- [YOUR GOAL] In your copy, each record should read exactly as it does below, and no pictures should be present.

[Stored data entries]
———

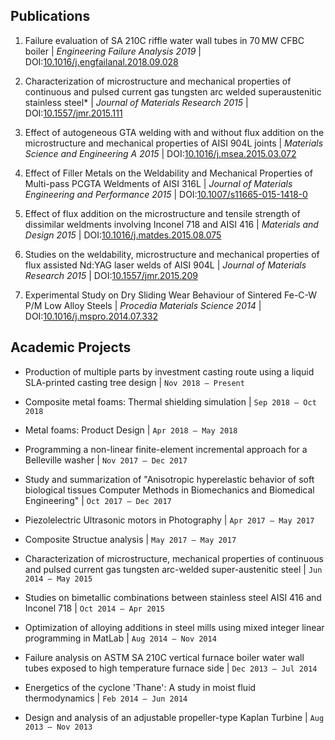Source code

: <!---
No Title
-->

## Publications

1. Failure evaluation of SA 210C riffle water wall tubes in 70 MW CFBC boiler
 | *Engineering Failure Analysis 2019*
 | DOI:<a href="https://doi.org/10.1016/j.engfailanal.2018.09.028" target="_blank">10.1016/j.engfailanal.2018.09.028</a>

2. Characterization of microstructure and mechanical properties of continuous and pulsed current gas tungsten arc welded superaustenitic stainless steel*
 | *Journal of Materials Research 2015*
 | DOI:<a href="https://doi.org/10.1557/jmr.2015.111" target="_blank">10.1557/jmr.2015.111</a>

3. Effect of autogeneous GTA welding with and without flux addition on the microstructure and mechanical properties of AISI 904L joints
 | *Materials Science and Engineering A 2015*
 | DOI:<a href="https://doi.org/10.1016/j.msea.2015.03.072" target="_blank">10.1016/j.msea.2015.03.072</a>

4. Effect of Filler Metals on the Weldability and Mechanical Properties of Multi-pass PCGTA Weldments of AISI 316L
 | *Journal of Materials Engineering and Performance 2015*
 | DOI:<a href="https://doi.org/10.1007/s11665-015-1418-0" target="_blank">10.1007/s11665-015-1418-0</a>

5. Effect of flux addition on the microstructure and tensile strength of dissimilar weldments involving Inconel 718 and AISI 416
 | *Materials and Design 2015*
 | DOI:<a href="https://doi.org/10.1016/j.matdes.2015.08.075" target="_blank">10.1016/j.matdes.2015.08.075</a>

6. Studies on the weldability, microstructure and mechanical properties of flux assisted Nd:YAG laser welds of AISI 904L
 | *Journal of Materials Research 2015*
 | DOI:<a href="https://doi.org/10.1557/jmr.2015.209" target="_blank">10.1557/jmr.2015.209</a>

7. Experimental Study on Dry Sliding Wear Behaviour of Sintered Fe-C-W P/M Low Alloy Steels
 | *Procedia Materials Science 2014*
 | DOI:<a href="https://doi.org/10.1016/j.mspro.2014.07.332" target="_blank">10.1016/j.mspro.2014.07.332</a>

## Academic Projects

* Production of multiple parts by investment casting route using a liquid SLA-printed casting tree design 
| `Nov 2018 – Present`

* Composite metal foams: Thermal shielding simulation
| `Sep 2018 – Oct 2018`

* Metal foams: Product Design
| `Apr 2018 – May 2018`

* Programming a non-linear finite-element incremental approach for a Belleville washer
| `Nov 2017 – Dec 2017`

* Study and summarization of "Anisotropic hyperelastic behavior of soft biological tissues Computer Methods in Biomechanics and Biomedical Engineering"
| `Oct 2017 – Dec 2017`

* Piezolelectric Ultrasonic motors in Photography
| `Apr 2017 – May 2017`

* Composite Structue analysis
| `May 2017 – May 2017`

*  Characterization of microstructure, mechanical properties of continuous and pulsed current gas tungsten arc-welded super-austenitic steel
| `Jun 2014 – May 2015`

* Studies on bimetallic combinations between stainless steel AISI 416 and Inconel 718
| `Oct 2014 – Apr 2015`

* Optimization of alloying additions in steel mills using mixed integer linear programming in MatLab
| `Aug 2014 – Nov 2014`

* Failure analysis on ASTM SA 210C vertical furnace boiler water wall tubes exposed to high temperature furnace side
| `Dec 2013 – Jul 2014`

* Energetics of the cyclone 'Thane': A study in moist fluid thermodynamics
| `Feb 2014 – Jun 2014`

* Design and analysis of an adjustable propeller-type Kaplan Turbine
| `Aug 2013 – Nov 2013`

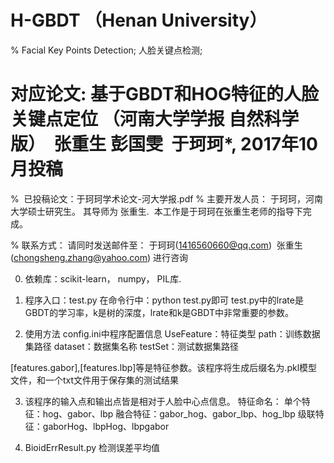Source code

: # H-GBDT （Henan University）
%  Facial Key Points Detection; 人脸关键点检测; 

#  对应论文:  基于GBDT和HOG特征的人脸关键点定位 （河南大学学报 自然科学版）  张重生 彭国雯  于珂珂*, 2017年10月投稿
%  已投稿论文：于珂珂学术论文-河大学报.pdf
% 主要开发人员： 于珂珂，河南大学硕士研究生。 其导师为 张重生.  本工作是于珂珂在张重生老师的指导下完成。

% 联系方式： 请同时发送邮件至： 于珂珂(1416560660@qq.com)  张重生(chongsheng.zhang@yahoo.com) 进行咨询


0. 依赖库：scikit-learn， numpy， PIL库.

1. 程序入口：test.py
在命令行中：python test.py即可
test.py中的lrate是GBDT的学习率，k是树的深度，lrate和k是GBDT中非常重要的参数。



2. 使用方法
config.ini中程序配置信息
    UseFeature：特征类型
    path：训练数据集路径
    dataset：数据集名称
    testSet：测试数据集路径
    
[features.gabor],[features.lbp]等是特征参数。该程序将生成后缀名为.pkl模型文件，和一个txt文件用于保存集的测试结果


3. 该程序的输入点和输出点皆是相对于人脸中心点信息。
   特征命名：
   单个特征：hog、gabor、lbp
   融合特征：gabor_hog、gabor_lbp、hog_lbp
   级联特征：gaborHog、lbpHog、lbpgabor

4. BioidErrResult.py 检测误差平均值
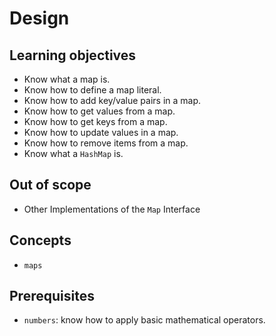 # Design

## Learning objectives

- Know what a map is.
- Know how to define a map literal.
- Know how to add key/value pairs in a map.
- Know how to get values from a map.
- Know how to get keys from a map.
- Know how to update values in a map.
- Know how to remove items from a map.
- Know what a `HashMap` is.

## Out of scope

- Other Implementations of the `Map` Interface

## Concepts

- `maps`

## Prerequisites

- `numbers`: know how to apply basic mathematical operators.
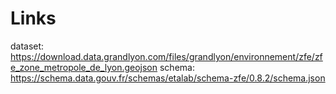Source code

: # Links
dataset: https://download.data.grandlyon.com/files/grandlyon/environnement/zfe/zfe_zone_metropole_de_lyon.geojson
schema: https://schema.data.gouv.fr/schemas/etalab/schema-zfe/0.8.2/schema.json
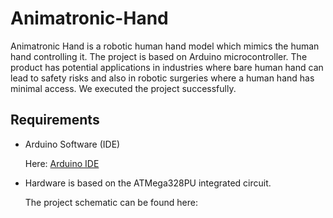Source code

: # Animatronic-Hand

Animatronic Hand is a robotic human hand model which mimics the human hand controlling it. The project is based on Arduino microcontroller. The product has potential applications in industries where bare human hand can lead to safety risks and also in robotic surgeries where a human hand has minimal access. We executed the project successfully.

## Requirements

- Arduino Software (IDE)

  Here: 
  <a href="https://www.arduino.cc/en/main/software">Arduino IDE</a>

- Hardware is based on the ATMega328PU integrated circuit.

  The project schematic can be found here:


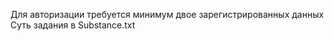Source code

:  Для авторизации требуется минимум двое зарегистрированных данных<br />
 Суть задания в Substance.txt
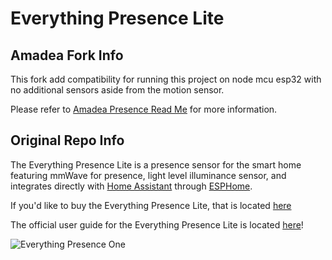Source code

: # Everything Presence Lite

## Amadea Fork Info

This fork add compatibility for running this project on node mcu esp32 with no additional sensors aside from the motion sensor.

Please refer to [Amadea Presence Read Me](Amadea-Presence-ReadMe.md) for more information.

## Original Repo Info

The Everything Presence Lite is a presence sensor for the smart home featuring mmWave for presence, light level illuminance sensor, and integrates directly with [Home Assistant](https://www.home-assistant.io/) through [ESPHome](https://esphome.io/).

If you'd like to buy the Everything Presence Lite, that is located [here](https://shop.everythingsmart.io/products/everything-presence-lite)

The official user guide for the Everything Presence Lite is located [here](https://everythingsmarthome.github.io/everything-presence-lite/)!

![Everything Presence One](static/images/everything-presence-lite-front-shot-no-cover.jpg)
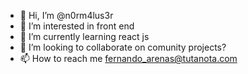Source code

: - 👋 Hi, I’m @n0rm4lus3r
- 👀 I’m interested in front end
- 🌱 I’m currently learning react js
- 💞️ I’m looking to collaborate on comunity projects?
- 📫 How to reach me fernando_arenas@tutanota.com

———

- [TASK SOLUTION]
Source code

: <!---
No Title
-->

## Publications

1. Failure evaluation of SA 210C riffle water wall tubes in 70 MW CFBC boiler
 | *Engineering Failure Analysis 2019*
 | DOI:<a href="https://doi.org/10.1016/j.engfailanal.2018.09.028" target="_blank">10.1016/j.engfailanal.2018.09.028</a>

2. Characterization of microstructure and mechanical properties of continuous and pulsed current gas tungsten arc welded superaustenitic stainless steel*
 | *Journal of Materials Research 2015*
 | DOI:<a href="https://doi.org/10.1557/jmr.2015.111" target="_blank">10.1557/jmr.2015.111</a>

3. Effect of autogeneous GTA welding with and without flux addition on the microstructure and mechanical properties of AISI 904L joints
 | *Materials Science and Engineering A 2015*
 | DOI:<a href="https://doi.org/10.1016/j.msea.2015.03.072" target="_blank">10.1016/j.msea.2015.03.072</a>

4. Effect of Filler Metals on the Weldability and Mechanical Properties of Multi-pass PCGTA Weldments of AISI 316L
 | *Journal of Materials Engineering and Performance 2015*
 | DOI:<a href="https://doi.org/10.1007/s11665-015-1418-0" target="_blank">10.1007/s11665-015-1418-0</a>

5. Effect of flux addition on the microstructure and tensile strength of dissimilar weldments involving Inconel 718 and AISI 416
 | *Materials and Design 2015*
 | DOI:<a href="https://doi.org/10.1016/j.matdes.2015.08.075" target="_blank">10.1016/j.matdes.2015.08.075</a>

6. Studies on the weldability, microstructure and mechanical properties of flux assisted Nd:YAG laser welds of AISI 904L
 | *Journal of Materials Research 2015*
 | DOI:<a href="https://doi.org/10.1557/jmr.2015.209" target="_blank">10.1557/jmr.2015.209</a>

7. Experimental Study on Dry Sliding Wear Behaviour of Sintered Fe-C-W P/M Low Alloy Steels
 | *Procedia Materials Science 2014*
 | DOI:<a href="https://doi.org/10.1016/j.mspro.2014.07.332" target="_blank">10.1016/j.mspro.2014.07.332</a>

## Academic Projects

* Production of multiple parts by investment casting route using a liquid SLA-printed casting tree design 
| `Nov 2018 – Present`

* Composite metal foams: Thermal shielding simulation
| `Sep 2018 – Oct 2018`

* Metal foams: Product Design
| `Apr 2018 – May 2018`

* Programming a non-linear finite-element incremental approach for a Belleville washer
| `Nov 2017 – Dec 2017`

* Study and summarization of "Anisotropic hyperelastic behavior of soft biological tissues Computer Methods in Biomechanics and Biomedical Engineering"
| `Oct 2017 – Dec 2017`

* Piezolelectric Ultrasonic motors in Photography
| `Apr 2017 – May 2017`

* Composite Structue analysis
| `May 2017 – May 2017`

*  Characterization of microstructure, mechanical properties of continuous and pulsed current gas tungsten arc-welded super-austenitic steel
| `Jun 2014 – May 2015`

* Studies on bimetallic combinations between stainless steel AISI 416 and Inconel 718
| `Oct 2014 – Apr 2015`

* Optimization of alloying additions in steel mills using mixed integer linear programming in MatLab
| `Aug 2014 – Nov 2014`

* Failure analysis on ASTM SA 210C vertical furnace boiler water wall tubes exposed to high temperature furnace side
| `Dec 2013 – Jul 2014`

* Energetics of the cyclone 'Thane': A study in moist fluid thermodynamics
| `Feb 2014 – Jun 2014`

* Design and analysis of an adjustable propeller-type Kaplan Turbine
| `Aug 2013 – Nov 2013`

Source code

: # H-GBDT （Henan University）
%  Facial Key Points Detection; 人脸关键点检测; 

#  对应论文:  基于GBDT和HOG特征的人脸关键点定位 （河南大学学报 自然科学版）  张重生 彭国雯  于珂珂*, 2017年10月投稿
%  已投稿论文：于珂珂学术论文-河大学报.pdf
% 主要开发人员： 于珂珂，河南大学硕士研究生。 其导师为 张重生.  本工作是于珂珂在张重生老师的指导下完成。

% 联系方式： 请同时发送邮件至： 于珂珂(1416560660@qq.com)  张重生(chongsheng.zhang@yahoo.com) 进行咨询


0. 依赖库：scikit-learn， numpy， PIL库.

1. 程序入口：test.py
在命令行中：python test.py即可
test.py中的lrate是GBDT的学习率，k是树的深度，lrate和k是GBDT中非常重要的参数。



2. 使用方法
config.ini中程序配置信息
    UseFeature：特征类型
    path：训练数据集路径
    dataset：数据集名称
    testSet：测试数据集路径
    
[features.gabor],[features.lbp]等是特征参数。该程序将生成后缀名为.pkl模型文件，和一个txt文件用于保存集的测试结果


3. 该程序的输入点和输出点皆是相对于人脸中心点信息。
   特征命名：
   单个特征：hog、gabor、lbp
   融合特征：gabor_hog、gabor_lbp、hog_lbp
   级联特征：gaborHog、lbpHog、lbpgabor

4. BioidErrResult.py 检测误差平均值
 # Design

## Learning objectives

- Know what a map is.
- Know how to define a map literal.
- Know how to add key/value pairs in a map.
- Know how to get values from a map.
- Know how to get keys from a map.
- Know how to update values in a map.
- Know how to remove items from a map.
- Know what a `HashMap` is.

## Out of scope

- Other Implementations of the `Map` Interface

## Concepts

- `maps`

## Prerequisites

- `numbers`: know how to apply basic mathematical operators.
Source code

: # Links
dataset: https://download.data.grandlyon.com/files/grandlyon/environnement/zfe/zfe_zone_metropole_de_lyon.geojson
schema: https://schema.data.gouv.fr/schemas/etalab/schema-zfe/0.8.2/schema.json
Source code

: # Animatronic-Hand

Animatronic Hand is a robotic human hand model which mimics the human hand controlling it. The project is based on Arduino microcontroller. The product has potential applications in industries where bare human hand can lead to safety risks and also in robotic surgeries where a human hand has minimal access. We executed the project successfully.

## Requirements

- Arduino Software (IDE)

  Here: 
  <a href="https://www.arduino.cc/en/main/software">Arduino IDE</a>

- Hardware is based on the ATMega328PU integrated circuit.

  The project schematic can be found here:


Source code

:  Для авторизации требуется минимум двое зарегистрированных данных<br />
 Суть задания в Substance.txt
Source code

: # Everything Presence Lite

## Amadea Fork Info

This fork add compatibility for running this project on node mcu esp32 with no additional sensors aside from the motion sensor.

Please refer to [Amadea Presence Read Me](Amadea-Presence-ReadMe.md) for more information.

## Original Repo Info

The Everything Presence Lite is a presence sensor for the smart home featuring mmWave for presence, light level illuminance sensor, and integrates directly with [Home Assistant](https://www.home-assistant.io/) through [ESPHome](https://esphome.io/).

If you'd like to buy the Everything Presence Lite, that is located [here](https://shop.everythingsmart.io/products/everything-presence-lite)

The official user guide for the Everything Presence Lite is located [here](https://everythingsmarthome.github.io/everything-presence-lite/)!

![Everything Presence One](static/images/everything-presence-lite-front-shot-no-cover.jpg)
Source code

: - 👋 Hi, I’m @n0rm4lus3r
- 👀 I’m interested in front end
- 🌱 I’m currently learning react js
- 💞️ I’m looking to collaborate on comunity projects?
- 📫 How to reach me fernando_arenas@tutanota.com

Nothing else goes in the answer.